[Start of Attachment]

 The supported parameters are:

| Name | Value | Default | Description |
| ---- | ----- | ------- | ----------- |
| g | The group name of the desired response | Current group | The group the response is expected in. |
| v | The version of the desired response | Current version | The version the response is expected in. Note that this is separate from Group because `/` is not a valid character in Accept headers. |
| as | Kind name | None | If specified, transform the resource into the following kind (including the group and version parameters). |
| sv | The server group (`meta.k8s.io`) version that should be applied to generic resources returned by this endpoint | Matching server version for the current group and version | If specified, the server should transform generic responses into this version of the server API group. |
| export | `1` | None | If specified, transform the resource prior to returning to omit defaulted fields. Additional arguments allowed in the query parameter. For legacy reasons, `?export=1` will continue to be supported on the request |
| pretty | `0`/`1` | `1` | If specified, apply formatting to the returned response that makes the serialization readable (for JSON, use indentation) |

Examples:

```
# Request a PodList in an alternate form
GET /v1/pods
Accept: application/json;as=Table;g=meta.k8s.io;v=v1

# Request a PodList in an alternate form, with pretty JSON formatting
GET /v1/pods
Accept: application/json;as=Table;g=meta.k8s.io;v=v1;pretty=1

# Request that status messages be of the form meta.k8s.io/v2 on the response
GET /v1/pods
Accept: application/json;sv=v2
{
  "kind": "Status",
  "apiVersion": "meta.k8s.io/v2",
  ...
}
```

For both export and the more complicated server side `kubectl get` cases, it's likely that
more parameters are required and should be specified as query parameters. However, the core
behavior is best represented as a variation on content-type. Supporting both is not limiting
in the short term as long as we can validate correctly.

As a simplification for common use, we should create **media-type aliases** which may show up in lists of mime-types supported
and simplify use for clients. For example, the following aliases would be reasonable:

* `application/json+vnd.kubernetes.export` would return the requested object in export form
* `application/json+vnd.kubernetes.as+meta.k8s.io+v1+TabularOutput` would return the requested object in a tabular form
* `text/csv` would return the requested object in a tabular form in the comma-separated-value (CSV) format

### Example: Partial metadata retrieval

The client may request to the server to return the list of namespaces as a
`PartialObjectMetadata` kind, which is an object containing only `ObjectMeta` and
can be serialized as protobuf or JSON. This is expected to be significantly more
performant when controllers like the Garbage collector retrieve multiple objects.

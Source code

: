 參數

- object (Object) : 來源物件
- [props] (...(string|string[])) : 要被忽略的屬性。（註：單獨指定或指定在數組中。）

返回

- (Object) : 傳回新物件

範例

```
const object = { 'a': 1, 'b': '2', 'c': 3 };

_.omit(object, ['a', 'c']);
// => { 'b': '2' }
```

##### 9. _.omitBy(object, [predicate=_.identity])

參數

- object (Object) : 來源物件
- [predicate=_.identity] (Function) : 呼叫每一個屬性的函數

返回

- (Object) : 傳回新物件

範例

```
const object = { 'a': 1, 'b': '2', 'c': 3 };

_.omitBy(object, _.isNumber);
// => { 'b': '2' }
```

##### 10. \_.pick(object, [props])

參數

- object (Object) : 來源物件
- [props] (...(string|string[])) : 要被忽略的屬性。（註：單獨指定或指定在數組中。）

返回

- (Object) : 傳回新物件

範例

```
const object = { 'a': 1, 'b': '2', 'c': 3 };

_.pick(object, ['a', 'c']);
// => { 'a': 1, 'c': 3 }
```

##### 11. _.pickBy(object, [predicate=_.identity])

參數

[End of Attachment]

- BRIEF: Filter the entries above down to the lines containing the word "Table".

- COMPLETED TASK:
Accept: application/json;as=Table;g=meta.k8s.io;v=v1
Accept: application/json;as=Table;g=meta.k8s.io;v=v1;pretty=1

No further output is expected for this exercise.